Personally, I find this latter advantage more compelling. The performance differences are in many respects minor (and not clearly one way), especially compared to the overhead of using Python over C/C++. I find it *much* easier to write and test non-threaded code (and for that matter, I find it much easier to write and test Python). No point worrying about performance unless I can be confident in the correctness :)
if that's true i can only see a disadvantage in using a single-threaded server -- having to use deferreds and stuff to make things asynchronous
That is a disadvantage. Creating lots of objects and calling lots of functions can be a performance issue in Python. Deferreds are *much* nicer than the obvious alternative (passing callback functions to functions that produce asynchronous results), though.
Fundamentally, concurrent programming is more complex than non-concurrent. The question is which tradeoffs suit your problem best.
i also don't understand how you're supposed to use deferreds the twisted doc says deferreds won't *make* your code asynchronous. so let's say you have to do an sql query that takes 10 seconds, deferreds would be useless for making that not block unless you have a way of making that sql query non-blocking already? how is that done? do you run a separate thread of your own for each sql query? one thread for all sql queries?
You've got it. If you have a blocking API, there's nothing you can do to make it non-blocking apart from running it in a thread (if it's kind enough to release the GIL) or running it in a subprocess (if you don't mind the overhead of spawning another process and the complexity of marshalling messages to it rather than simply sharing an address space).
Note that a common compromise between “a separate thread of your own for each sql query” and “one thread for all sql queries” is a thread pool with a limited number of threads. This is what twisted.enterprise.adbapi basically does to run SQL using the standard Python DB-API.
also I wonder in an typical twisted app, just how slow should an operation be before you use a deferred? what if a user enters a username and password and i have to look that up in the database. do i use a deferred? just how bad should the query be before using a deferred?
The precise answer is: it depends.
The short answer is: if it does I/O or is obviously slower than instant, then it's blocking and should be avoided (in your main thread).
To be precise: it depends on your requirements: basically, what performance do you need? If a lookup in the database is only, say, 30ms, and you don't lots of concurrent requests, and they only need to do that one lookup, and you only need an average latency for replying to requests of 100ms, then you'd be pretty comfortable with just blocking for that lookup.
Typically, anything that doesn't return immediately, for some value of “immediately”, is good to treat as blocking, and thus something to avoid in your main thread. Small writes to disk are often fast enough to count as “immediate”. Small reads that are probably cached in RAM by your OS might be too. Querying a database usually isn't. It depends on your exact situation, though.

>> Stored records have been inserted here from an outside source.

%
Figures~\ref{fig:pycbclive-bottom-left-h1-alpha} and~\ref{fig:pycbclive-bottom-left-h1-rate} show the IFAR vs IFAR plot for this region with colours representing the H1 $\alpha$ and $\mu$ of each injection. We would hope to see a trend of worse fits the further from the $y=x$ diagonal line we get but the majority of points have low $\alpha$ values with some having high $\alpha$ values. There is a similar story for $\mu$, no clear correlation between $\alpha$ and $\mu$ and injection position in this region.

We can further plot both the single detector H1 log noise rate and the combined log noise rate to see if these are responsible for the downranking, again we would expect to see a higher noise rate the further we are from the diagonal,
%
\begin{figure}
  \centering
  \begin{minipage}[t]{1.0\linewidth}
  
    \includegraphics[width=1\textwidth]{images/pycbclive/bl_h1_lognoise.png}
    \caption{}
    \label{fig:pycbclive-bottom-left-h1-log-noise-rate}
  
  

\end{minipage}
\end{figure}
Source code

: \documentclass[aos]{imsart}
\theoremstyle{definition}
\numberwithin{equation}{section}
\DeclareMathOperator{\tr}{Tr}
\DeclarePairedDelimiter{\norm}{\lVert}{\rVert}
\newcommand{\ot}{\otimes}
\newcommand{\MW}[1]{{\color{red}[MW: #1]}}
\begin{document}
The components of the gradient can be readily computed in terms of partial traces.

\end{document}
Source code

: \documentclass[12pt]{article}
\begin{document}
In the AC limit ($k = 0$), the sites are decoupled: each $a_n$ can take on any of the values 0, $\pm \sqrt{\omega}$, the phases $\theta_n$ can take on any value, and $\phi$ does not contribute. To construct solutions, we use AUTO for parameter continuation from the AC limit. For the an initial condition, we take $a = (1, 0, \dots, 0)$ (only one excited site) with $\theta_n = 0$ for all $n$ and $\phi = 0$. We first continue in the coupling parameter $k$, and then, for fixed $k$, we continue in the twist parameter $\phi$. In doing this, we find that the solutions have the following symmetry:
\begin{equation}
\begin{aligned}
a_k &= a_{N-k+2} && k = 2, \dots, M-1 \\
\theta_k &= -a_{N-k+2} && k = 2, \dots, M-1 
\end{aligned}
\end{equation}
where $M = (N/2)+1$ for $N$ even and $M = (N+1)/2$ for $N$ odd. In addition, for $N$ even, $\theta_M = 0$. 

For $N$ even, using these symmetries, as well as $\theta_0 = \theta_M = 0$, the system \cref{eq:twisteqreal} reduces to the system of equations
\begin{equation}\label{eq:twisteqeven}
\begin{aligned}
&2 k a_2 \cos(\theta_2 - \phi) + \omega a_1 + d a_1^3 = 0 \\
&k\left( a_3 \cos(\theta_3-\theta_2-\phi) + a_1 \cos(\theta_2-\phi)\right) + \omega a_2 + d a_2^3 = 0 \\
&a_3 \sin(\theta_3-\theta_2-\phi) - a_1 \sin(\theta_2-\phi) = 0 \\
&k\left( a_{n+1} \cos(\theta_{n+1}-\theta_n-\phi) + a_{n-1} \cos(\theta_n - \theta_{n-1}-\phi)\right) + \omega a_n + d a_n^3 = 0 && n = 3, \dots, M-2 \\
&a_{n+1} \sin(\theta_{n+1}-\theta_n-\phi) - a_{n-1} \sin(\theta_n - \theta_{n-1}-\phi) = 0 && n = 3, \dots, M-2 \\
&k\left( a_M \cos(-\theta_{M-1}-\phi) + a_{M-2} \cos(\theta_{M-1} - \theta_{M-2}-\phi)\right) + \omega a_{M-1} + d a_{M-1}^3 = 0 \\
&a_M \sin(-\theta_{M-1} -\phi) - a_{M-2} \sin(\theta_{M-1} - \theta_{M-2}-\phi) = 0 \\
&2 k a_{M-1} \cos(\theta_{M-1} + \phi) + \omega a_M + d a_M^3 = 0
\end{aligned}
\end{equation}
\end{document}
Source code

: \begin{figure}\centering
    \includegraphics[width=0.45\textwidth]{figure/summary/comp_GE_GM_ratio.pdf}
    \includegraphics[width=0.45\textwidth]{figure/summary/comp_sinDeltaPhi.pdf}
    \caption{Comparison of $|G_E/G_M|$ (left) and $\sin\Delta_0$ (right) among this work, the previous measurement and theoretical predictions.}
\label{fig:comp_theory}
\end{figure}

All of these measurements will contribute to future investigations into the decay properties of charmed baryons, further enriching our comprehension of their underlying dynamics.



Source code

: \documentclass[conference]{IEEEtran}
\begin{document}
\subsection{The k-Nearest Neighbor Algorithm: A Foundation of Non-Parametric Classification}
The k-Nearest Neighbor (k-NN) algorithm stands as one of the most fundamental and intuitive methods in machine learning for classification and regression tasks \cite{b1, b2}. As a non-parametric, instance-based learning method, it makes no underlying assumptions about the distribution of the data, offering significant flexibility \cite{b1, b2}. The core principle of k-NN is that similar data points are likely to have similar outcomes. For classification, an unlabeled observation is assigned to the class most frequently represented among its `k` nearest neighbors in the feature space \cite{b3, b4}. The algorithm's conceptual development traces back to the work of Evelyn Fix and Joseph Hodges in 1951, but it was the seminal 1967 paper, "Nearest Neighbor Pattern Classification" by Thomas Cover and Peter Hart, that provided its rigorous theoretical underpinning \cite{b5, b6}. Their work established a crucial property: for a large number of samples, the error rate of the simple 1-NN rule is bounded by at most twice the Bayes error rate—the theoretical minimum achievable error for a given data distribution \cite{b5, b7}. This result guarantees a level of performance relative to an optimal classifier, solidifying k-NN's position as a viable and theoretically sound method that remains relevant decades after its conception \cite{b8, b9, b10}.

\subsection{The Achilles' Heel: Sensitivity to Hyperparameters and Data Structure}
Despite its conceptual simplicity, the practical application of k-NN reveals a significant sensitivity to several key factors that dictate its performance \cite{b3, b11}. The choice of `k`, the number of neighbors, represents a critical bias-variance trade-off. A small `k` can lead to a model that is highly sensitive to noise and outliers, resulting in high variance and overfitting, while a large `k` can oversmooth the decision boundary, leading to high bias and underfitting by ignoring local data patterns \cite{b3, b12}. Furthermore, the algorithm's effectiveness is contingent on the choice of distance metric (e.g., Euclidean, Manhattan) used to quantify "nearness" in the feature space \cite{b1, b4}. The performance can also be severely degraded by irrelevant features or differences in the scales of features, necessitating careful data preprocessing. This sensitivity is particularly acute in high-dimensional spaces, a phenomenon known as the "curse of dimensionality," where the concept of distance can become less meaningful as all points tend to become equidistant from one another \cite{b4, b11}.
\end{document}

It sounds like you already have a good idea of the sorts of things to watch out for, though.
Basically, there's no magic substitute for measuring actual performance, and asking yourself “is it good enough?”
(reading the twisted docs is like reading a brick wall for me, it would be nice if someone could just explain things to me in simple terms.)
It sounds to me like you've actually understood things quite well. :)
-Andrew.
inhahe ha scritto:
hi, excuse my noobness, I have a few basic questions about twisted, or probably about web servers in general.
what is the advantage of using a single-threaded server?
It depends on what do you intend for "thread".
If you intend an OS thread, with preemption, then the advantage of Twisted should be evident.
If instead you intend micro threads (like Lua coroutines, Erland process, Python stackless, Python greenlets) with cooperation, then multi threads should be better, because they are both efficient and easy to program.
[...]
Manlio Perillo
On 26 Apr, 06:44 am, inhahe@gmail.com wrote:
hi, excuse my noobness, I have a few basic questions about twisted, or probably about web servers in general.
what is the advantage of using a single-threaded server?
i figured it makes it more scalable because there's too much overhead to have a thread for each user when you have many simultaneous users. but a friend i'm talking to now says that using i/o blocking threads is perfectly scalable for a large number of simultaneous users.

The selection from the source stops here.